• _REQUIREMENT_: The answer must be an exact reproduction of the lines from the start of the records below through the line containing "A supplier of", and nothing more.

• _Collected data_:
···
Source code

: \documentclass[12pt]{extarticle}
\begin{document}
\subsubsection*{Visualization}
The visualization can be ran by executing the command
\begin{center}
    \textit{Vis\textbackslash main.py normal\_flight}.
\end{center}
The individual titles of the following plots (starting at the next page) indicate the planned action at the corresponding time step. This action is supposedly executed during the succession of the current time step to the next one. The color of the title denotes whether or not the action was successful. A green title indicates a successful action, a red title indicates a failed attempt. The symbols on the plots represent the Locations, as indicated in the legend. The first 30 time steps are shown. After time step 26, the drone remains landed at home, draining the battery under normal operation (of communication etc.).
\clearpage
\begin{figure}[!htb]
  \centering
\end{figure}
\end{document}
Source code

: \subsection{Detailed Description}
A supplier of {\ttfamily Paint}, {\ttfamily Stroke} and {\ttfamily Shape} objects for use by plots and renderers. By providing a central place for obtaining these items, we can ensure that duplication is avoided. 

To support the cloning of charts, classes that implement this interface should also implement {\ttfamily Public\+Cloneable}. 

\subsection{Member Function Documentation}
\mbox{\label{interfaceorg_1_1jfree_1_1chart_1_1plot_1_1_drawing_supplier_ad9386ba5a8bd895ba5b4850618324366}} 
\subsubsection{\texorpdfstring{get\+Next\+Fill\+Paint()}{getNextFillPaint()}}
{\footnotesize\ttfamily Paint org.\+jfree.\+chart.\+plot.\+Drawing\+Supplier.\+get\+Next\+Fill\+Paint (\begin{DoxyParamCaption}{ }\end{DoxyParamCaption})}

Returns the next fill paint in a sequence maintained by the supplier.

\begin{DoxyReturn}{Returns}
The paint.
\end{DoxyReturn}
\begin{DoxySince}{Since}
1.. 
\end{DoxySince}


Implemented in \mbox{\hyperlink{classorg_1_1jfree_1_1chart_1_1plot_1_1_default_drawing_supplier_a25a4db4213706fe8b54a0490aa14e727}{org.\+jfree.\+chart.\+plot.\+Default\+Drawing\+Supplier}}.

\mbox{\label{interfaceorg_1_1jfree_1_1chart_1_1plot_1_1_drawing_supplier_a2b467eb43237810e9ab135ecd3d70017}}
···
• _WRITTEN SOLUTION_:
Source code

: \documentclass[12pt]{extarticle}
\begin{document}
\subsubsection*{Visualization}
The visualization can be ran by executing the command
\begin{center}
    \textit{Vis\textbackslash main.py normal\_flight}.
\end{center}
The individual titles of the following plots (starting at the next page) indicate the planned action at the corresponding time step. This action is supposedly executed during the succession of the current time step to the next one. The color of the title denotes whether or not the action was successful. A green title indicates a successful action, a red title indicates a failed attempt. The symbols on the plots represent the Locations, as indicated in the legend. The first 30 time steps are shown. After time step 26, the drone remains landed at home, draining the battery under normal operation (of communication etc.).
\clearpage
\begin{figure}[!htb]
  \centering
\end{figure}
\end{document}
Source code

: \subsection{Detailed Description}
A supplier of {\ttfamily Paint}, {\ttfamily Stroke} and {\ttfamily Shape} objects for use by plots and renderers. By providing a central place for obtaining these items, we can ensure that duplication is avoided. 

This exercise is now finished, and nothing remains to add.